Die rosarote Brille aufsetzen
Während jene Gehirnreale, die Dopamin produzieren, angekurbelt werden, wann immer frisch Verliebte an ihren Partner denken, sind andere Areale des Gehirns regelrecht ausgeschaltet. Dazu gehören vor allem jene Regionen, die für negative Emotionen und sozialkritisches Verhalten verantwortlich sind. Die rosarote Brille trübt somit tatsächlich den Blick für die Realität, und der Partner erscheint selbst dann makellos und fehlerfrei, wenn er schräge Töne zum Lieblingssong produziert.
Eine weitere Nebenwirkung des Liebesrauschs ist Serotoninmangel. Der Serotoninspiegel im Blut erreicht ähnlich niedrige Werte wie der eines Zwangskranken. Ähnlich wie sie, die hundertmal täglich Hände waschen, die Fingernägel kontrollieren und Ähnliches, können sich frisch Verliebte nur noch mit einer einzigen Sache beschäftigen. Ihre Gedanken kreisen obsessiv um den Partner.

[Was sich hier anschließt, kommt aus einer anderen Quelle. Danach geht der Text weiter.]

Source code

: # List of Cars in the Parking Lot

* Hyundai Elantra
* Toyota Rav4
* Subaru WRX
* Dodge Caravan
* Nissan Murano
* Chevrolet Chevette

Allerdings – was die Initialzündung dafür ist, dass der Anblick und Geruch eines bestimmten Menschen Verliebtheit auslöst – das weiß noch keiner. Sonst würde sich jeder in denselben Mann / dieselbe Frau verlieben. Individuelle psychische Gegebenheiten, Zufälle und vielleicht doch etwas Mystik spielen also mit hinein. Verliebte wissen: Es ist ein Zauber, den sie erleben, der Berge versetzen kann und sich nicht allein durch Biochemie erklären lässt.